115. Although, we, in unequivocal terms, hold that Section 154 of the Code postulates the mandatory registration of FIRs on receipt of all cognizable offences, yet, there may be instances where preliminary inquiry may be required owing to the change in genesis and novelty of crimes with the passage of time. One such instance is in the case of allegations relating to medical negligence on the part of doctors. It will be unfair and inequitable to prosecute a medical professional only on the basis of the allegations in the complaint.



Conclusion/Directions


120. In view of the aforesaid discussion, we hold:


120.1. The registration of FIR is mandatory under Section 154 of the Code, if the information discloses commission of a cognizable offence and no preliminary inquiry is permissible in such a situation.


120.2. If the information received does not disclose a cognizable offence but indicates the necessity for an inquiry, a preliminary inquiry may be conducted only to ascertain whether cognizable offence is disclosed or not.

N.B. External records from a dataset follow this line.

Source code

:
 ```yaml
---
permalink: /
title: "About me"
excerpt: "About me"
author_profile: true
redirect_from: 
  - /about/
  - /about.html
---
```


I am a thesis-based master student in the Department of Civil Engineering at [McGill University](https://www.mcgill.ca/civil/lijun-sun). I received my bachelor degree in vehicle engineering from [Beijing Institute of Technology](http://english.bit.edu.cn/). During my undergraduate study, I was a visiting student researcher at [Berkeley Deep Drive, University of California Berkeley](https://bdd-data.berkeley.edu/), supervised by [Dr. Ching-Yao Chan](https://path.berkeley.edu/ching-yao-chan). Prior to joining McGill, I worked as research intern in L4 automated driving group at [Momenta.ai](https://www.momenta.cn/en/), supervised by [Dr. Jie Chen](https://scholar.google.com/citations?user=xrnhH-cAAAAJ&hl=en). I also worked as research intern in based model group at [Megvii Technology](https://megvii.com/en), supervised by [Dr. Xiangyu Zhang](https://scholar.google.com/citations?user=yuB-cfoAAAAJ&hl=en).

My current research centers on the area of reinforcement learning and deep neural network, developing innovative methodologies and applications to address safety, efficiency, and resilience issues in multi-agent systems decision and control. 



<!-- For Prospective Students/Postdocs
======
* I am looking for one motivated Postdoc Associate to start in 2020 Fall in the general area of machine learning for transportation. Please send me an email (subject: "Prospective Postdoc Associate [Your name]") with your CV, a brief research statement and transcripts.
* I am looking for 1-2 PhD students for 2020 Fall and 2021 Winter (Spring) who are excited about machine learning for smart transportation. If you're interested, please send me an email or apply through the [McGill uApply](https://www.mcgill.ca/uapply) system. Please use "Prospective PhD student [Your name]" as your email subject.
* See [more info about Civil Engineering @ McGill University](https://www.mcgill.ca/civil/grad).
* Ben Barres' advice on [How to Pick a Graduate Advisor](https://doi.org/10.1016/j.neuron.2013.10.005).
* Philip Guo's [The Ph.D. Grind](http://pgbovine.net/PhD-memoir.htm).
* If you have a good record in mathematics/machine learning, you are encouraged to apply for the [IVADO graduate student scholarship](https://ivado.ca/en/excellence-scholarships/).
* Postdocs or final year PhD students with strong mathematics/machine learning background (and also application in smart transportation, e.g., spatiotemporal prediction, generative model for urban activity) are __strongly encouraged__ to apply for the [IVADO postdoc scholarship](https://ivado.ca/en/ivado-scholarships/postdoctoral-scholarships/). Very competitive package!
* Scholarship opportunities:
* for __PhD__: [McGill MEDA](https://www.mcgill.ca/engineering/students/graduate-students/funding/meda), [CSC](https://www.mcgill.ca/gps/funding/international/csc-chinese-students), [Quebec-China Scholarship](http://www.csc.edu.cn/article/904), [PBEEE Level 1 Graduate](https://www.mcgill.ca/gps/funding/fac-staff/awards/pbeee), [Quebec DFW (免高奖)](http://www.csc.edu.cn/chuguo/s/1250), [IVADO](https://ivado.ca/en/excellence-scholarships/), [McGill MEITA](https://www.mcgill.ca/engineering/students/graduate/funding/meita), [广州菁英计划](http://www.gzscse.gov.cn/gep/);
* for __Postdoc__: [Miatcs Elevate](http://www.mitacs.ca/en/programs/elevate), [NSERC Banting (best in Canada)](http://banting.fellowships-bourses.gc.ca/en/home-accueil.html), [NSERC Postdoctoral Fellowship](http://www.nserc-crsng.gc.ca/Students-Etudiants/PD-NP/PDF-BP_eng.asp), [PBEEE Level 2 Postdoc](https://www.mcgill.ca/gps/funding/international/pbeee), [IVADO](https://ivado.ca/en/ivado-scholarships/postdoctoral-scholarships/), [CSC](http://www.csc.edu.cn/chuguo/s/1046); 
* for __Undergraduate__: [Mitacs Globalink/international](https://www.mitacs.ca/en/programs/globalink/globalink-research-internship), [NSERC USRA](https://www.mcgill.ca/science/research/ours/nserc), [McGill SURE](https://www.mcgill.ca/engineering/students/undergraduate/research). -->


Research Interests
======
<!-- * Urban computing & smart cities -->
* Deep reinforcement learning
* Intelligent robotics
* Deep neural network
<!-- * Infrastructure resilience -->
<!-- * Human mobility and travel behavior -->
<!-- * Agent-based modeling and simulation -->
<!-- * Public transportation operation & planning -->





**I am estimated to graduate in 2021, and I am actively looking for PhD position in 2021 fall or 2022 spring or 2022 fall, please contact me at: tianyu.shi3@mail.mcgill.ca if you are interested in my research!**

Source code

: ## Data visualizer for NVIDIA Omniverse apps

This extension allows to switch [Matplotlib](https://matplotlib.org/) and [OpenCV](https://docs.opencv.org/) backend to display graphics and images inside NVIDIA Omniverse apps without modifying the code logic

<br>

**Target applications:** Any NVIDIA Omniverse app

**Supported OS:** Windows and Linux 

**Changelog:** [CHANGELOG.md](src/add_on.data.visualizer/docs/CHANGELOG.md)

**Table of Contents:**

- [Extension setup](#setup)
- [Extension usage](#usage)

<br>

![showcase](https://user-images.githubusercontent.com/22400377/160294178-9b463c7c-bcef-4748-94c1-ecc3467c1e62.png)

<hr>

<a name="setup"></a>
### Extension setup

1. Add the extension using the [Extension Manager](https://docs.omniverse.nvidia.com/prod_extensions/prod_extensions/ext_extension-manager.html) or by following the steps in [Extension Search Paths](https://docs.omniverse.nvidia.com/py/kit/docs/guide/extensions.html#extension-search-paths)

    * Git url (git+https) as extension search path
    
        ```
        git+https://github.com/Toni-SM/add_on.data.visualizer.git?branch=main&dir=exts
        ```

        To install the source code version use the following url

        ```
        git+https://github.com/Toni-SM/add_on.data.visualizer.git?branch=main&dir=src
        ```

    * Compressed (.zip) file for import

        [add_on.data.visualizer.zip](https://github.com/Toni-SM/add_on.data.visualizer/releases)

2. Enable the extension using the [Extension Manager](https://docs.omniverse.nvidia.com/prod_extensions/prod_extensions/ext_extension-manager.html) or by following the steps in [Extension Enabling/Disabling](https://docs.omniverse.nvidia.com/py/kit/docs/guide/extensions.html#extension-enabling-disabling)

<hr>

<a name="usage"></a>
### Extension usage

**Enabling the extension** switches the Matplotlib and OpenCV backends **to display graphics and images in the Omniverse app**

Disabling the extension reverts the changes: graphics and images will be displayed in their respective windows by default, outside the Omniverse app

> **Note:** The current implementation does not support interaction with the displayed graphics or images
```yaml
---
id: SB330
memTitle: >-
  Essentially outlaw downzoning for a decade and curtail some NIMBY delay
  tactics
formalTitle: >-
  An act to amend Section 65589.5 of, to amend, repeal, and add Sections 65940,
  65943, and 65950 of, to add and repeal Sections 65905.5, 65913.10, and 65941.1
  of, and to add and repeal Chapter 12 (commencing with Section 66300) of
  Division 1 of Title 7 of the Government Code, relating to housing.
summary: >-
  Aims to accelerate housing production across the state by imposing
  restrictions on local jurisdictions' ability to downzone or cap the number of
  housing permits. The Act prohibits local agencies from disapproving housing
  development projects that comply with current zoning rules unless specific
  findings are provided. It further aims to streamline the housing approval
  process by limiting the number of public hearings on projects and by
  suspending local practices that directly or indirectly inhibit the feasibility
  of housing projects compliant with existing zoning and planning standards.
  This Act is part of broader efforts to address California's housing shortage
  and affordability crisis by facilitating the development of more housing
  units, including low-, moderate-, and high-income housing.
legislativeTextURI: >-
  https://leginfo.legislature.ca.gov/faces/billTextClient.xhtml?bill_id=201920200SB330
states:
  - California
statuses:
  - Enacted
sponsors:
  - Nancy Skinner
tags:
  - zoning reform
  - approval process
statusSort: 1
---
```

120.3. If the inquiry discloses the commission of a cognizable offence, the FIR must be registered. In cases where preliminary inquiry ends in closing the complaint, a copy of the entry of such closure must be supplied to the first informant forthwith and not later than one week. It must disclose reasons in brief for closing the complaint and not proceeding further.”


[Emphasis supplied]


12.The scope of a preliminary inquiry, as clarified in the said judgment, is limited to situations where the information received does not prima facie disclose a cognizable offence but requires verification. However, in cases where the information clearly discloses a cognizable offence, the police have no discretion to conduct a preliminary inquiry before registering an FIR. The decision in Lalita Kumari (supra) does not create an absolute rule that a preliminary inquiry must be conducted in every case before the registration of an FIR. Rather, it reaffirms the settled principle that the police authorities are obligated to register an FIR when the information received prima facie discloses a cognizable offence.

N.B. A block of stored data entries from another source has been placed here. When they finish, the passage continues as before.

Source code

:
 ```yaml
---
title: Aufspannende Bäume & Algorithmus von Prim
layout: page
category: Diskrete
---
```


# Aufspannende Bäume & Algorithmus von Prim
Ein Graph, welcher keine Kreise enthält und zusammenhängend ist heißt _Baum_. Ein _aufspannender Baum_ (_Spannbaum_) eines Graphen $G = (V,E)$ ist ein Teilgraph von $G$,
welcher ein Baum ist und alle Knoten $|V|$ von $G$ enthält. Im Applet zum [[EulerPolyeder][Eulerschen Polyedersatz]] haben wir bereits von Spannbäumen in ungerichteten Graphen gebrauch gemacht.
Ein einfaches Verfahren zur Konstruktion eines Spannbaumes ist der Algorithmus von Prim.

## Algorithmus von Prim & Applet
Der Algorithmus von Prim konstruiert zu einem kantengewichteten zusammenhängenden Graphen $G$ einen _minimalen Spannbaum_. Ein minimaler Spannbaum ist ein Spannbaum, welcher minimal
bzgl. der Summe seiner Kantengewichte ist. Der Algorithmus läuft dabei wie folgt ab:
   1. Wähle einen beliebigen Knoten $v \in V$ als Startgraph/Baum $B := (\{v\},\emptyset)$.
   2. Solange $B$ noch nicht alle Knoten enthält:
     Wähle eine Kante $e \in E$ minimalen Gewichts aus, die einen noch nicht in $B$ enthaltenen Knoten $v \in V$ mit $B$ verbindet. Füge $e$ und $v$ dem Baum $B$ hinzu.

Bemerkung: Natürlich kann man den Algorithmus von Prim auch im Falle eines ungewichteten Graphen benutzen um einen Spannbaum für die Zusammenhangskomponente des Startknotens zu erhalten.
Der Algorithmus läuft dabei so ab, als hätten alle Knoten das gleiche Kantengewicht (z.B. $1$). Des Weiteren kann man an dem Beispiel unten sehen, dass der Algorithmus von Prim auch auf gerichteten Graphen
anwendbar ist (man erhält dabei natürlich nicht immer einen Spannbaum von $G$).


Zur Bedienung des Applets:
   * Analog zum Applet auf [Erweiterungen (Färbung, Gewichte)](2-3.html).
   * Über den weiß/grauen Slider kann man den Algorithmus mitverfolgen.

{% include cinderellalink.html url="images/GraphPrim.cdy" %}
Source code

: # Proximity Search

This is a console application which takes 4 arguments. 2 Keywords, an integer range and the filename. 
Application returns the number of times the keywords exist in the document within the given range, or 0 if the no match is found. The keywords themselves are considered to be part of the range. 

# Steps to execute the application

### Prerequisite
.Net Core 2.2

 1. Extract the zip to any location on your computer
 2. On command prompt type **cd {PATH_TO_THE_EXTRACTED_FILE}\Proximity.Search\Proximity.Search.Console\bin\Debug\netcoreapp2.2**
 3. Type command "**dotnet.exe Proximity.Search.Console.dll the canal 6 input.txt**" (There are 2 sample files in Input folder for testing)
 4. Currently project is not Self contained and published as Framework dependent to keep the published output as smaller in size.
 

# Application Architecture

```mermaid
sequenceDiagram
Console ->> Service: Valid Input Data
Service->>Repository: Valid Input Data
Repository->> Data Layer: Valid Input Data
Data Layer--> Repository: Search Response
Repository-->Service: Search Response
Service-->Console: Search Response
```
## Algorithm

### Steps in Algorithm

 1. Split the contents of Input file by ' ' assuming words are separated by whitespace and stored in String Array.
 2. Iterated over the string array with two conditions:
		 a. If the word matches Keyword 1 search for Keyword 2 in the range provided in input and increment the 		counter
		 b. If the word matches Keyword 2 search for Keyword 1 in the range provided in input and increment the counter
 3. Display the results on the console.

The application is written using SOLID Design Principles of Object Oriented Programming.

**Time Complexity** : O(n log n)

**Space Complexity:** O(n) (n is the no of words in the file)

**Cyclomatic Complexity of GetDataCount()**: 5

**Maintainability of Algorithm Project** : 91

13.In the present case, the allegations against the appellant pertain to the abuse of official position and corrupt practices while holding public office. Such allegations fall squarely within the category of cognizable offences, and there exists no legal requirement for a preliminary inquiry before the registration of an FIR in such cases. The appellant’s contention that successive FIRs have been registered against him with an ulterior motive is a matter that can be examined during the course of investigation and trial. The appellant has adequate remedies under the law, including the right to seek quashing of frivolous FIRs under Section 482 CrPC, the right to apply for bail, and the right to challenge any illegal actions of the investigating authorities before the appropriate forum.


14.Further, this Court cannot issue a blanket direction restraining the registration of FIRs against the appellant or mandating a preliminary inquiry in all future cases involving him. Such a direction would not only be contrary to the statutory framework of the CrPC but would also amount to judicial overreach. As rightly observed by the High Court, courts cannot rewrite statutory provisions or introduce additional procedural safeguards that are not contemplated by law.


15.In view of the foregoing discussion, we find no merit in the present appeal. Accordingly, the same is dismissed. However, it is clarified that this order shall not preclude the appellant from availing any other remedies available to him under the law in respect of the pending FIRs or future proceedings.


Result of the case: Appeal dismissed.